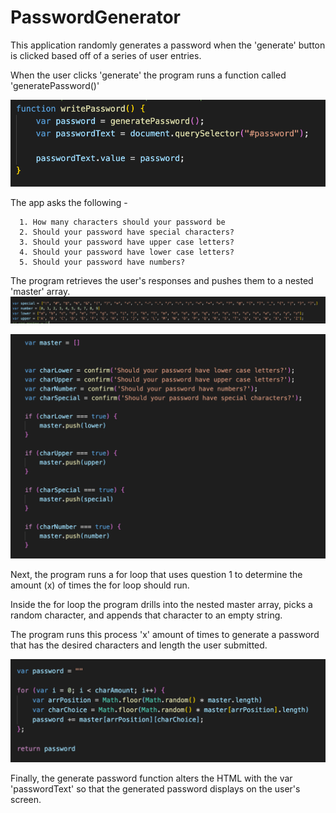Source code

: # PasswordGenerator

This application randomly generates a password when the 'generate' button is clicked based off of a series of user entries. 

When the user clicks 'generate' the program runs a function called 'generatePassword()'

![](Images/Screenshots/genPassFunction.png)

The app asks the following -

      1. How many characters should your password be
      2. Should your password have special characters?
      3. Should your password have upper case letters?
      4. Should your password have lower case letters?
      5. Should your password have numbers?
      
The program retrieves the user's responses and pushes them to a nested 'master' array.
![](Images/Screenshots/arrays.png)

![](Images/Screenshots/arrayPushes.png)


Next, the program runs a for loop that uses question 1 to determine the amount (x) of times the for loop should run. 

Inside the for loop the program drills into the nested master array, picks a random character, and appends that character to an empty string.

The program runs this process 'x' amount of times to generate a password that has the desired characters and length the user submitted. 

![](Images/Screenshots/forLoop.png)

Finally, the generate password function alters the HTML with the var 'passwordText' so that the generated password displays on the user's screen. 
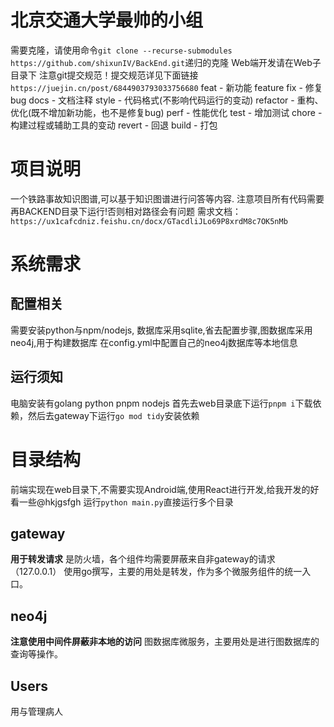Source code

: # 北京交通大学最帅的小组
需要克隆，请使用命令`git clone --recurse-submodules https://github.com/shixunIV/BackEnd.git`递归的克隆
Web端开发请在Web子目录下
注意git提交规范！提交规范详见下面链接`https://juejin.cn/post/6844903793033756680`
feat - 新功能 feature
fix - 修复 bug
docs - 文档注释
style - 代码格式(不影响代码运行的变动)
refactor - 重构、优化(既不增加新功能，也不是修复bug)
perf - 性能优化
test - 增加测试
chore - 构建过程或辅助工具的变动
revert - 回退
build - 打包

# 项目说明
一个铁路事故知识图谱,可以基于知识图谱进行问答等内容.
注意项目所有代码需要再BACKEND目录下运行!否则相对路径会有问题
需求文档：`https://ux1cafcdniz.feishu.cn/docx/GTacdliJLo69P8xrdM8c7OK5nMb`


# 系统需求
## 配置相关
需要安装python与npm/nodejs, 数据库采用sqlite,省去配置步骤,图数据库采用neo4j,用于构建数据库
在config.yml中配置自己的neo4j数据库等本地信息

## 运行须知
电脑安装有golang python pnpm nodejs
首先去web目录底下运行`pnpm i`下载依赖，然后去gateway下运行`go mod tidy`安装依赖

# 目录结构
前端实现在web目录下,不需要实现Android端,使用React进行开发,给我开发的好看一些@hkjgsfgh
运行`python main.py`直接运行多个目录

## gateway
**用于转发请求**
是防火墙，各个组件均需要屏蔽来自非gateway的请求（127.0.0.1）
使用go撰写，主要的用处是转发，作为多个微服务组件的统一入口。

## neo4j
**注意使用中间件屏蔽非本地的访问**
图数据库微服务，主要用处是进行图数据库的查询等操作。



## Users
用与管理病人

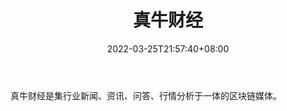 ﻿---
weight: 
title: "真牛财经"
description: "真牛财经是集行业新闻、资讯、问答、行情分析于一体的区块链媒体"
date: 2022-03-25T21:57:40+08:00
lastmod: 2022-03-25T16:45:40+08:00
draft: false
authors: ["Metabd"]
featuredImage: "zhenniucaijing.png"
link: ""
tags: ["元宇宙资讯","真牛财经"]
categories: ["navigation"]
navigation: ["元宇宙资讯"]
lightgallery: true
toc: true
pinned: false
recommend: false
recommend1: false
---
真牛财经是集行业新闻、资讯、问答、行情分析于一体的区块链媒体。
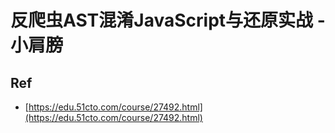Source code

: # 反爬虫AST混淆JavaScript与还原实战 - 小肩膀


## Ref

* [https://edu.51cto.com/course/27492.html](https://edu.51cto.com/course/27492.html)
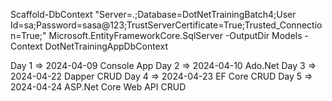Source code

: 
Scaffold-DbContext "Server=.;Database=DotNetTrainingBatch4;User Id=sa;Password=sasa@123;TrustServerCertificate=True;Trusted_Connection=True;" Microsoft.EntityFrameworkCore.SqlServer -OutputDir Models -Context DotNetTrainingAppDbContext

 Day 1 => 2024-04-09 Console App
 Day 2 => 2024-04-10 Ado.Net
 Day 3 => 2024-04-22 Dapper CRUD
 Day 4 => 2024-04-23 EF Core CRUD
 Day 5 => 2024-04-24 ASP.Net Core Web API CRUD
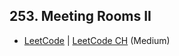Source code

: ## 253. Meeting Rooms II

-  [LeetCode](https://leetcode.com/problems/meeting-rooms-ii/) | [LeetCode CH](https://leetcode.cn/problems/meeting-rooms-ii/) (Medium)
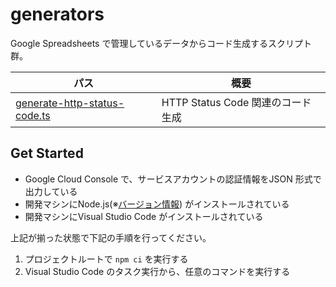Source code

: # generators
Google Spreadsheets で管理しているデータからコード生成するスクリプト群。

パス | 概要
--- | ---
[generate-http-status-code.ts](./generate-http-status-code.ts) | HTTP Status Code 関連のコード生成


## Get Started
* Google Cloud Console で、サービスアカウントの認証情報をJSON 形式で出力している
* 開発マシンにNode.js(※[バージョン情報](../.node-version)) がインストールされている
* 開発マシンにVisual Studio Code がインストールされている

上記が揃った状態で下記の手順を行ってください。

1. プロジェクトルートで `npm ci` を実行する
1. Visual Studio Code のタスク実行から、任意のコマンドを実行する
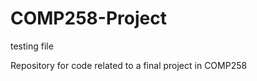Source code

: COMP258-Project
===============

testing file

Repository for code related to a final project in COMP258
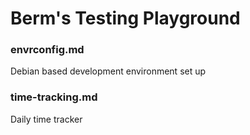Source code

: # Berm's Testing Playground

### envrconfig.md
Debian based development environment set up

### time-tracking.md
Daily time tracker

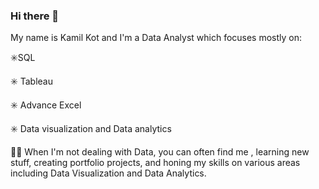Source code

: ### Hi there 👋

My name is Kamil Kot and I'm a Data Analyst which focuses mostly on:

✳️SQL

✳️ Tableau

✳️ Advance Excel

✳️ Data visualization and Data analytics

🧑‍💻 When I'm not dealing with Data, you can often find me , learning new stuff, creating portfolio projects, and honing my skills on various areas including Data Visualization and Data Analytics.

<!--
**Kamil-Kot/Kamil-Kot** is a ✨ _special_ ✨ repository because its `README.md` (this file) appears on your GitHub profile.

Here are some ideas to get you started:

- 🔭 I’m currently working on ...
- 🌱 I’m currently learning ...
- 👯 I’m looking to collaborate on ...
- 🤔 I’m looking for help with ...
- 💬 Ask me about ...
- 📫 How to reach me: ...
- 😄 Pronouns: ...
- ⚡ Fun fact: ...
-->
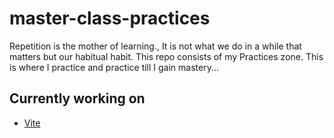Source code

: # master-class-practices
Repetition is the mother of learning., It is not what we do in a while that matters but our habitual habit. This repo consists of my Practices zone. This is where I practice and practice till I gain mastery...


## Currently working on
- [Vite](https://vitejs.dev/guide/)
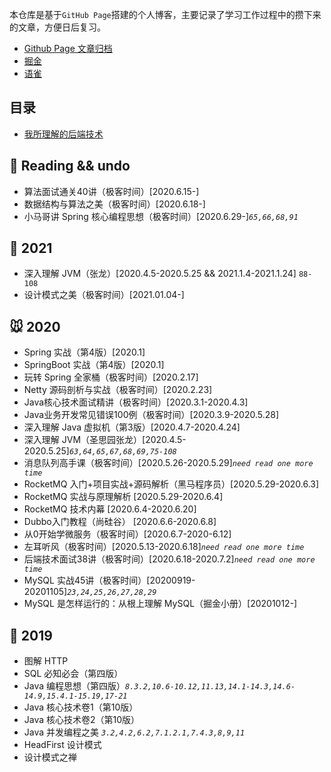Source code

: 本仓库是基于`GitHub Page`搭建的个人博客，主要记录了学习工作过程中的攒下来的文章，方便日后复习。

- [Github Page 文章归档](https://planeswalker23.github.io/archives/)
- [掘金](https://juejin.im/user/4001878057161581/posts)
- [语雀](https://www.yuque.com/planeswalker)

## 目录
- [我所理解的后端技术](https://www.yuque.com/planeswalker/bankend)

## 🐢 Reading && undo
- 算法面试通关40讲（极客时间）[2020.6.15-]
- 数据结构与算法之美（极客时间）[2020.6.18-]
- 小马哥讲 Spring 核心编程思想（极客时间）[2020.6.29-]*`65,66,68,91`*

## 🐂 2021
- 深入理解 JVM（张龙）[2020.4.5-2020.5.25 && 2021.1.4-2021.1.24] `88-108`
- 设计模式之美（极客时间）[2021.01.04-]

## 🐭 2020
- Spring 实战（第4版）[2020.1]
- SpringBoot 实战（第4版）[2020.1]
- 玩转 Spring 全家桶（极客时间）[2020.2.17]
- Netty 源码剖析与实战（极客时间）[2020.2.23]
- Java核心技术面试精讲（极客时间）[2020.3.1-2020.4.3]
- Java业务开发常见错误100例（极客时间）[2020.3.9-2020.5.28]
- 深入理解 Java 虚拟机（第3版）[2020.4.7-2020.4.24]
- 深入理解 JVM（圣思园张龙）[2020.4.5-2020.5.25]*`63,64,65,67,68,69,75-108`*
- 消息队列高手课（极客时间）[2020.5.26-2020.5.29]*`need read one more time`*
- RocketMQ 入门+项目实战+源码解析（黑马程序员）[2020.5.29-2020.6.3]
- RocketMQ 实战与原理解析 [2020.5.29-2020.6.4]
- RocketMQ 技术内幕 [2020.6.4-2020.6.20]
- Dubbo入门教程（尚硅谷） [2020.6.6-2020.6.8]
- 从0开始学微服务（极客时间）[2020.6.7-2020-6.12]
- 左耳听风（极客时间）[2020.5.13-2020.6.18]*`need read one more time`*
- 后端技术面试38讲（极客时间）[2020.6.18-2020.7.2]*`need read one more time`*
- MySQL 实战45讲（极客时间）[20200919-20201105]*`23,24,25,26,27,28,29`*
- MySQL 是怎样运行的：从根上理解 MySQL（掘金小册）[20201012-]


## 🐖 2019
- 图解 HTTP
- SQL 必知必会（第四版）
- Java 编程思想（第四版）*`8.3.2,10.6-10.12,11.13,14.1-14.3,14.6-14.9,15.4.1-15.19,17-21`*
- Java 核心技术卷1（第10版）
- Java 核心技术卷2（第10版）
- Java 并发编程之美 *`3.2,4.2,6.2,7.1.2.1,7.4.3,8,9,11`*
- HeadFirst 设计模式
- 设计模式之禅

- Work required:
Please report every line of the listing that contains the string "Screenshots".

- Expected answer:
![](Images/Screenshots/genPassFunction.png)
![](Images/Screenshots/arrays.png)
![](Images/Screenshots/arrayPushes.png)
![](Images/Screenshots/forLoop.png)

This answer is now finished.